Plain-text document sources
_ _ _ _ _

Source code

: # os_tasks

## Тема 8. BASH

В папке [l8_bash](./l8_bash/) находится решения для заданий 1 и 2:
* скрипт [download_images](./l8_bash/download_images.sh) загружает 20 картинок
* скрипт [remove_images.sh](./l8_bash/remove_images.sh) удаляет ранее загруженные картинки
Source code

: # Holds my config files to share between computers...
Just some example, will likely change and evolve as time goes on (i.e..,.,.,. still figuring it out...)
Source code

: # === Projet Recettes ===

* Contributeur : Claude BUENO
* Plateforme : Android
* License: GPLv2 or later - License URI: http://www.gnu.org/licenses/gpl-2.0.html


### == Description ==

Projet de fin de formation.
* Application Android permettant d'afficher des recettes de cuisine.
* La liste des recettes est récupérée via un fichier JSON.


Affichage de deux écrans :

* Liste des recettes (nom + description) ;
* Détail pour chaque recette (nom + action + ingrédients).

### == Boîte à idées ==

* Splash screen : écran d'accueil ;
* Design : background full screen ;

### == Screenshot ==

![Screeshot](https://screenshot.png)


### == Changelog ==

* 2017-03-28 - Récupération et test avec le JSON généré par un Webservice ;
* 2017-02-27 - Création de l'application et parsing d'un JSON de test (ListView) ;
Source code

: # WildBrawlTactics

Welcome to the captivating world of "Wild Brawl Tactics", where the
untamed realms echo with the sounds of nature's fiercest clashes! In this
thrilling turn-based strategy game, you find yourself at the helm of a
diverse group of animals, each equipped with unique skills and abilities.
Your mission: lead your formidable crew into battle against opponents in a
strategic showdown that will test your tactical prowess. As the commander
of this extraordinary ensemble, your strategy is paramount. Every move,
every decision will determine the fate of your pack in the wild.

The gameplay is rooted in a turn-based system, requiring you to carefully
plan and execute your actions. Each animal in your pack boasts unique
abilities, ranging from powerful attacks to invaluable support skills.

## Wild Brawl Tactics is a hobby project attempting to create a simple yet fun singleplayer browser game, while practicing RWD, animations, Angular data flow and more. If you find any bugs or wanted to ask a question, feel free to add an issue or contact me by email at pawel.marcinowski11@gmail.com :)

_ _ _ _ _

Every line with "strategy" in it should be copied from the entries.

TASK ANSWER:
thrilling turn-based strategy game, you find yourself at the helm of a
of this extraordinary ensemble, your strategy is paramount. Every move,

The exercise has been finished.